Methods: we did a descriptive, cross-sectional study during our investigation. We interviewed 395 randomly selected subjects at five shopping malls in Windhoek.
Results: out of the 395 respondents, 229(58%) of the subjects did not know that there is CCHF in Namibia. Young people were better informed 184 (47%), as the level of awareness increased along the age group, until the age of 60 years 10(3%). People with secondary 110/197 (50 %) and tertiary level 97/148 (37%) of education were more aware of the outbreak. The media was the main source of information 169 (73%) and through family and friends 31 (13%). There was no difference in the level of awareness between sexes, males 120/204 (59%) and females 111/191 (58%). With only 137 (59.31%) subjects knowing the disease is transmitted by ticks 12 (5%), that CCHF is transmitted through infected animal carcasses and 82 (35.5%) do not know what causes CCHF, knowledge is inadequate.

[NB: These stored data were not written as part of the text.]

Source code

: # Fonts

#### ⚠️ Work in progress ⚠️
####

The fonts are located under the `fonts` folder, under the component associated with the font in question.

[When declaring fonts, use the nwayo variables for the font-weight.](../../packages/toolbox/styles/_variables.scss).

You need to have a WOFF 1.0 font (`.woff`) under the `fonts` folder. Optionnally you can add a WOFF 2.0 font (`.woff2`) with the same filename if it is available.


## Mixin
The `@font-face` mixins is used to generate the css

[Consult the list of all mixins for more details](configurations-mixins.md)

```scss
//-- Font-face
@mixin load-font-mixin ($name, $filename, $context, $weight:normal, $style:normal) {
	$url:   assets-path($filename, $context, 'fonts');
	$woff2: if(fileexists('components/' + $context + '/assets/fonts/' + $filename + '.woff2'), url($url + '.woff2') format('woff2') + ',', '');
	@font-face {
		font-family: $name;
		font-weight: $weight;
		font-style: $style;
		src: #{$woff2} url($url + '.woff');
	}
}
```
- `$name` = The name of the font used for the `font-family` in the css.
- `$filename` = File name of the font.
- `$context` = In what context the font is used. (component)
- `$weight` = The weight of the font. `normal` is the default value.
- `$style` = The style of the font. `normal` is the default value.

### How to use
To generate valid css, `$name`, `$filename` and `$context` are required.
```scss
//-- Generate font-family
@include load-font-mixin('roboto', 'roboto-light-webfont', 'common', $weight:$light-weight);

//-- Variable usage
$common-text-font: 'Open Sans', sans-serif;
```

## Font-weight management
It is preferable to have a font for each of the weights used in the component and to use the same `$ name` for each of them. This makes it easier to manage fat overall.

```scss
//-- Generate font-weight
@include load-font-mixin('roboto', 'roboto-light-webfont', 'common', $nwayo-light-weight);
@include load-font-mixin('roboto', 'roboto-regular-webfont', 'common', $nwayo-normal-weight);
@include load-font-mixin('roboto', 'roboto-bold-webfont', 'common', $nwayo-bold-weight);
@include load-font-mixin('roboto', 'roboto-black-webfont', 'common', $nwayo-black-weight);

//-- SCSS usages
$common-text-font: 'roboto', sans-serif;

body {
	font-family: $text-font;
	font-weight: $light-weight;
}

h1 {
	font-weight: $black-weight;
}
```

Conclusion: the people were not prepared for possible CCHF outbreak. Despite the widely publicized outbreak up to 58% of the subjects did not know that there is a CCHF outbreak in Namibia. There was poor understanding about the mode of transmission and preventive measures of the disease. We recommend a review of the mode of delivery and content of health education message during this outbreak, to inform them on future outbreak communication.